We are stuck in an old model, an advertising agency model that goes back to the period of Mad Men. A client pays an agency for some of their employees time. The cost of estimating and demonstrating this time as value is huge. Not only the cost to estimate but the cost of getting the estimation wrong and we get it wrong all the time. Not because we are bad at our jobs, but because no one can predict the future, especially not a digital future that evolves and changes every day.

The big question

That is only part of the story, this model encourages quantity of deliverables not quality. Even if we did get the estimations right, is time really what makes a good product? We don’t think so, at Hello Great Works we believe in delivering value no matter how long or short time it takes.

Imagine an agency where:

  • No need to invoice through cumbersome internal processes
  • Reduced complex charges from “actual”, “predicted”, “logged” time
  • Constant real time status of income against predictions
  • Charging based on skill sets and delivered value not time
  • Flexible teams and resourcing
  • Teams motivated to deliver value and high quality work
  • Each piece of work leads directly to a vote of confidence from clients, experts, users and peers
  • A trusted CV and portfolio without the need to put work into it
  • A language to talk about progression, feedback directly from the people involved in the project
  • Performance tied directly to money and quality at the same time

The future is closer than you think

My aim of this post is not to just complain or even to give the perfect solution to any of these challenges, this isn’t “top 5 ways to improve your agency” or “10 simple steps to make your digital transformation profitable”.

What I have started to see over recent months is a vision where all of the challenges don’t exist in their current form, a paradigm shift if you like such buzzwords. I want to take this time to dream, hypothesise and theorise about how this may look and how feasible this is. Although I work in a company that helps other companies to transform their digital capabilities, it’s not often we get to reflect on ourselves and how an agency itself may digitally transform.

My role working agencies is often to say what’s realistic and actually possible, take a designer’s dreams and turn them into a realistic digital roadmap, it’s somewhere between digital strategy and technology implementation. This means being a creative realist. I have to get creative with reality in order to ensure the ideal solution is possible and that the value is tangible.

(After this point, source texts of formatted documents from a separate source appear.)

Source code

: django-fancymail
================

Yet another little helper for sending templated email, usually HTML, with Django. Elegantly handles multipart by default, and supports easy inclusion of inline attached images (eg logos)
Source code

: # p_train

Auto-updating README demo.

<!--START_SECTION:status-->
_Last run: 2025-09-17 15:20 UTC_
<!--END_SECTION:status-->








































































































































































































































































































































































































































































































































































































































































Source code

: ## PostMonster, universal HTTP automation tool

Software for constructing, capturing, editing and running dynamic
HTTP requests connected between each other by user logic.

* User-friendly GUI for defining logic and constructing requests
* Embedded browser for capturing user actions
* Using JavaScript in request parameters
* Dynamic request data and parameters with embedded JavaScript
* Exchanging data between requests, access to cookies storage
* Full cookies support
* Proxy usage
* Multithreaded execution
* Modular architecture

Therefore, I will not be outlining specific technologies to use and how to use them. I am not defining an algorithm, AI implementation or data model. I’m just applying my knowledge from these fields to ensure a level of feasibility.

This is not a vision for advertising and marketing agencies, although much of what I describe could be transferable and it is impossible to talk about strategic design and digital product companies without there being some level of marketing involved.

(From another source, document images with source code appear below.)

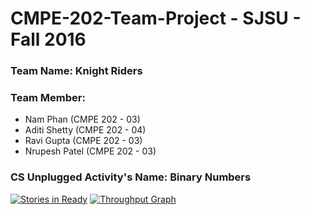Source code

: # CMPE-202-Team-Project - SJSU - Fall 2016

### Team Name: **Knight Riders**

### Team Member:
* Nam Phan (CMPE 202 - 03)
* Aditi Shetty (CMPE 202 - 04)
* Ravi Gupta (CMPE 202 - 03)
* Nrupesh Patel (CMPE 202 - 03)

### CS Unplugged Activity's Name: Binary Numbers

[![Stories in Ready](https://badge.waffle.io/Nrupesh29/CMPE-202-Team-Project.svg?label=ready&title=Ready)](http://waffle.io/Nrupesh29/CMPE-202-Team-Project)
[![Throughput Graph](https://graphs.waffle.io/Nrupesh29/CMPE-202-Team-Project/throughput.svg)](https://waffle.io/Nrupesh29/CMPE-202-Team-Project/metrics/throughput)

I am aware that I am taking the easy route, avoiding most of the complicated technical parts. But in my defence I believe there are many more talented people out there that can do the algorithms, but before we can implement them we need to ensure that we are going in the right direction. There is a need for strategic direction and vision and that seems to be what everyone is unclear about.

The modularization of everything, from modular code, to design, to data

The initial rationale for thinking about this new paradigm is that, from modular code, to web services, to micro services programming - particularly on the web - has been getting more modular, gradually broken down into smaller and smaller pieces. We are now seeing the same thing happening to design with the proliferation of design systems. In the utopian theoretical world that I am living in for this blog post, the delivery of a digital product or service should be completely modular from a design and development point of view and the two should work in harmony, this allows for improvements and additions to occur organically as required without having to redesign the system from scratch.

Modularising design elements, code modules and data measurements

My question as a data consultant is where does data fit into all this? Surely data should be modular too. What I mean by data here is; data for measurement, informing decisions on product design and indicators of performance and success.

Again existing in my utopian theoretical blog post world, if each module/section/asset can be measured then each UX’er/designer/developer/strategist can be completely informed on how it is performing and prioritise the product roadmap accordingly.

Yes that is a lot to ask, but it’s possible — honestly — don’t look at me like that. Not only is it possible but it has much wider ramifications to the agency model. Big claims I know, but I am living in theoretical utopian world, it’s great over here.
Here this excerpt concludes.